● Directions for this task
Write each line below back out exactly, omitting its pictures.
======== Data shown
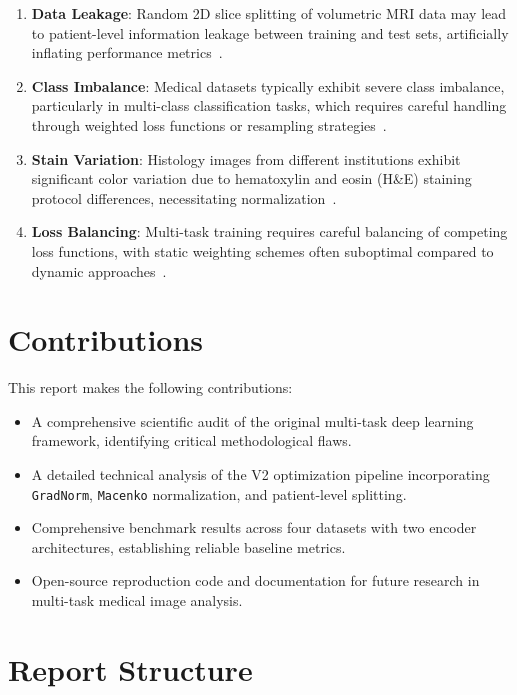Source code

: \documentclass[11pt,a4paper,twoside]{report}
\newcommand{\model}[1]{\texttt{#1}}
\begin{document}
\begin{enumerate}
    \item \textbf{Data Leakage}: Random 2D slice splitting of volumetric MRI data may lead to patient-level information leakage between training and test sets, artificially inflating performance metrics~\cite{miller2019dataleakage}.
    \item \textbf{Class Imbalance}: Medical datasets typically exhibit severe class imbalance, particularly in multi-class classification tasks, which requires careful handling through weighted loss functions or resampling strategies~\cite{fakoor2023class}.
    \item \textbf{Stain Variation}: Histology images from different institutions exhibit significant color variation due to hematoxylin and eosin (H\&E) staining protocol differences, necessitating normalization~\cite{macenko2009stain}.
    \item \textbf{Loss Balancing}: Multi-task training requires careful balancing of competing loss functions, with static weighting schemes often suboptimal compared to dynamic approaches~\cite{ding2024gradnorm}.
\end{enumerate}

\section{Contributions}

This report makes the following contributions:

\begin{itemize}
    \item A comprehensive scientific audit of the original multi-task deep learning framework, identifying critical methodological flaws.
    \item A detailed technical analysis of the V2 optimization pipeline incorporating \model{GradNorm}, \model{Macenko} normalization, and patient-level splitting.
    \item Comprehensive benchmark results across four datasets with two encoder architectures, establishing reliable baseline metrics.
    \item Open-source reproduction code and documentation for future research in multi-task medical image analysis.
\end{itemize}

\section{Report Structure}
\end{document}
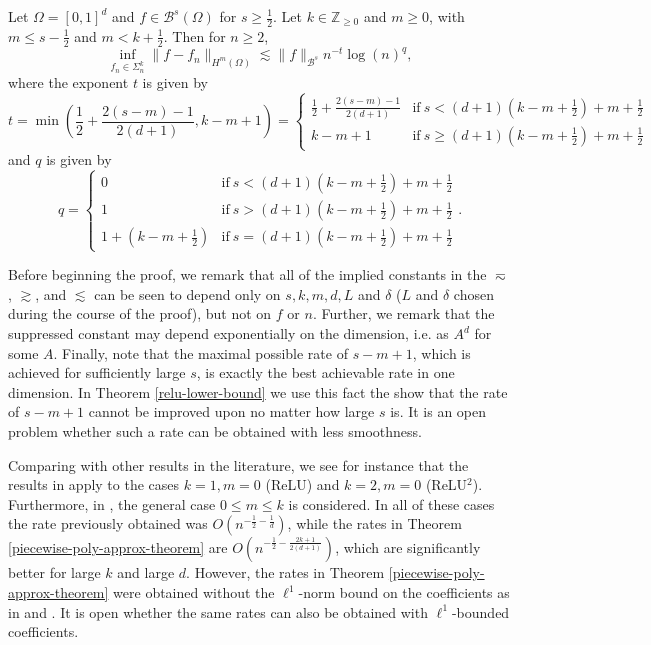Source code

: \begin{theorem}\label{piecewise-poly-approx-theorem}
 Let $\Omega = [0,1]^d$ and $f\in \mathcal{B}^s(\Omega)$ for $s \geq \frac{1}{2}$. Let $k \in \mathbb{Z}_{\geq 0}$ and $m\geq 0$, with $m\leq s-\frac{1}{2}$ and $m < k + \frac{1}{2}$. Then for $n\geq 2$,
 \begin{equation}\label{bound-equation}
  \inf_{f_n\in \Sigma^k_{n}}\|f - f_n\|_{H^m(\Omega)} \lesssim \|f\|_{\mathcal{B}^s}n^{-t}\log(n)^q,
 \end{equation}
 where the exponent $t$ is given by
 $$t = \min\left(\frac{1}{2}+\frac{2(s-m)-1}{2(d+1)}, k-m+1\right) = \begin{cases}
            \frac{1}{2}+\frac{2(s-m)-1}{2(d+1)} & \text{if}~s < (d+1)\left(k-m+\frac{1}{2}\right) + m + \frac{1}{2} \\
            k-m+1 & \text{if}~s \geq (d+1)\left(k-m+\frac{1}{2}\right) + m + \frac{1}{2}
                                        \end{cases}
$$
 and $q$ is given by $$q = \begin{cases}
            0 & \text{if}~s < (d+1)\left(k-m+\frac{1}{2}\right) + m + \frac{1}{2} \\
            1 & \text{if}~s > (d+1)\left(k-m+\frac{1}{2}\right) + m + \frac{1}{2}\\
            1 + (k-m+\frac{1}{2}) & \text{if}~s = (d+1)\left(k-m+\frac{1}{2}\right) + m + \frac{1}{2}
           \end{cases}.$$
\end{theorem}
Before beginning the proof, we remark that all of the implied constants in the $\eqsim$, $\gtrsim$, and $\lesssim$ can be seen to depend only on $s,k,m,d,L$ and $\delta$ ($L$ and $\delta$ chosen during the course of the proof), but not on $f$ or $n$. Further, we remark that the suppressed constant may depend exponentially on the dimension, i.e. as $A^d$ for some $A$. Finally, note that the maximal possible rate of $s-m+1$, which is achieved for sufficiently large $s$, is exactly the best achievable rate in one dimension. In Theorem \ref{relu-lower-bound} we use this fact the show that the rate of $s-m+1$ cannot be improved upon no matter how large $s$ is. It is an open problem whether such a rate can be obtained with less smoothness.

Comparing with other results in the literature, we see for instance that the results in \cite{klusowski2018approximation} apply to the cases $k=1,m=0$ (ReLU) and $k=2,m=0$ (ReLU$^2$). Furthermore, in \cite{CiCP-28-1707}, the general case $0\leq m\leq k$ is considered. In all of these cases the rate previously obtained was $O(n^{-\frac{1}{2}-\frac{1}{d}})$, while the rates in Theorem \ref{piecewise-poly-approx-theorem} are $O(n^{-\frac{1}{2}-\frac{2k+1}{2(d+1)}})$, which are significantly better for large $k$ and large $d$. However, the rates in Theorem \ref{piecewise-poly-approx-theorem} were obtained without the $\ell^1$-norm bound on the coefficients as in \cite{klusowski2018approximation} and \cite{CiCP-28-1707}. It is open whether the same rates can also be obtained with $\ell^1$-bounded  coefficients.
================
● Written solution
Source code

: \documentclass[11pt,a4paper,twoside]{report}
\newcommand{\model}[1]{\texttt{#1}}
\begin{document}
\begin{enumerate}
    \item \textbf{Data Leakage}: Random 2D slice splitting of volumetric MRI data may lead to patient-level information leakage between training and test sets, artificially inflating performance metrics~\cite{miller2019dataleakage}.
    \item \textbf{Class Imbalance}: Medical datasets typically exhibit severe class imbalance, particularly in multi-class classification tasks, which requires careful handling through weighted loss functions or resampling strategies~\cite{fakoor2023class}.
    \item \textbf{Stain Variation}: Histology images from different institutions exhibit significant color variation due to hematoxylin and eosin (H\&E) staining protocol differences, necessitating normalization~\cite{macenko2009stain}.
    \item \textbf{Loss Balancing}: Multi-task training requires careful balancing of competing loss functions, with static weighting schemes often suboptimal compared to dynamic approaches~\cite{ding2024gradnorm}.
\end{enumerate}

\section{Contributions}

This report makes the following contributions:

\begin{itemize}
    \item A comprehensive scientific audit of the original multi-task deep learning framework, identifying critical methodological flaws.
    \item A detailed technical analysis of the V2 optimization pipeline incorporating \model{GradNorm}, \model{Macenko} normalization, and patient-level splitting.
    \item Comprehensive benchmark results across four datasets with two encoder architectures, establishing reliable baseline metrics.
    \item Open-source reproduction code and documentation for future research in multi-task medical image analysis.
\end{itemize}

\section{Report Structure}
\end{document}
Source code

: \begin{theorem}\label{piecewise-poly-approx-theorem}
 Let $\Omega = [0,1]^d$ and $f\in \mathcal{B}^s(\Omega)$ for $s \geq \frac{1}{2}$. Let $k \in \mathbb{Z}_{\geq 0}$ and $m\geq 0$, with $m\leq s-\frac{1}{2}$ and $m < k + \frac{1}{2}$. Then for $n\geq 2$,
 \begin{equation}\label{bound-equation}
  \inf_{f_n\in \Sigma^k_{n}}\|f - f_n\|_{H^m(\Omega)} \lesssim \|f\|_{\mathcal{B}^s}n^{-t}\log(n)^q,
 \end{equation}
 where the exponent $t$ is given by
 $$t = \min\left(\frac{1}{2}+\frac{2(s-m)-1}{2(d+1)}, k-m+1\right) = \begin{cases}
            \frac{1}{2}+\frac{2(s-m)-1}{2(d+1)} & \text{if}~s < (d+1)\left(k-m+\frac{1}{2}\right) + m + \frac{1}{2} \\
            k-m+1 & \text{if}~s \geq (d+1)\left(k-m+\frac{1}{2}\right) + m + \frac{1}{2}
                                        \end{cases}
$$
 and $q$ is given by $$q = \begin{cases}
            0 & \text{if}~s < (d+1)\left(k-m+\frac{1}{2}\right) + m + \frac{1}{2} \\
            1 & \text{if}~s > (d+1)\left(k-m+\frac{1}{2}\right) + m + \frac{1}{2}\\
            1 + (k-m+\frac{1}{2}) & \text{if}~s = (d+1)\left(k-m+\frac{1}{2}\right) + m + \frac{1}{2}
           \end{cases}.$$
\end{theorem}
Before beginning the proof, we remark that all of the implied constants in the $\eqsim$, $\gtrsim$, and $\lesssim$ can be seen to depend only on $s,k,m,d,L$ and $\delta$ ($L$ and $\delta$ chosen during the course of the proof), but not on $f$ or $n$. Further, we remark that the suppressed constant may depend exponentially on the dimension, i.e. as $A^d$ for some $A$. Finally, note that the maximal possible rate of $s-m+1$, which is achieved for sufficiently large $s$, is exactly the best achievable rate in one dimension. In Theorem \ref{relu-lower-bound} we use this fact the show that the rate of $s-m+1$ cannot be improved upon no matter how large $s$ is. It is an open problem whether such a rate can be obtained with less smoothness.

Comparing with other results in the literature, we see for instance that the results in \cite{klusowski2018approximation} apply to the cases $k=1,m=0$ (ReLU) and $k=2,m=0$ (ReLU$^2$). Furthermore, in \cite{CiCP-28-1707}, the general case $0\leq m\leq k$ is considered. In all of these cases the rate previously obtained was $O(n^{-\frac{1}{2}-\frac{1}{d}})$, while the rates in Theorem \ref{piecewise-poly-approx-theorem} are $O(n^{-\frac{1}{2}-\frac{2k+1}{2(d+1)}})$, which are significantly better for large $k$ and large $d$. However, the rates in Theorem \ref{piecewise-poly-approx-theorem} were obtained without the $\ell^1$-norm bound on the coefficients as in \cite{klusowski2018approximation} and \cite{CiCP-28-1707}. It is open whether the same rates can also be obtained with $\ell^1$-bounded  coefficients.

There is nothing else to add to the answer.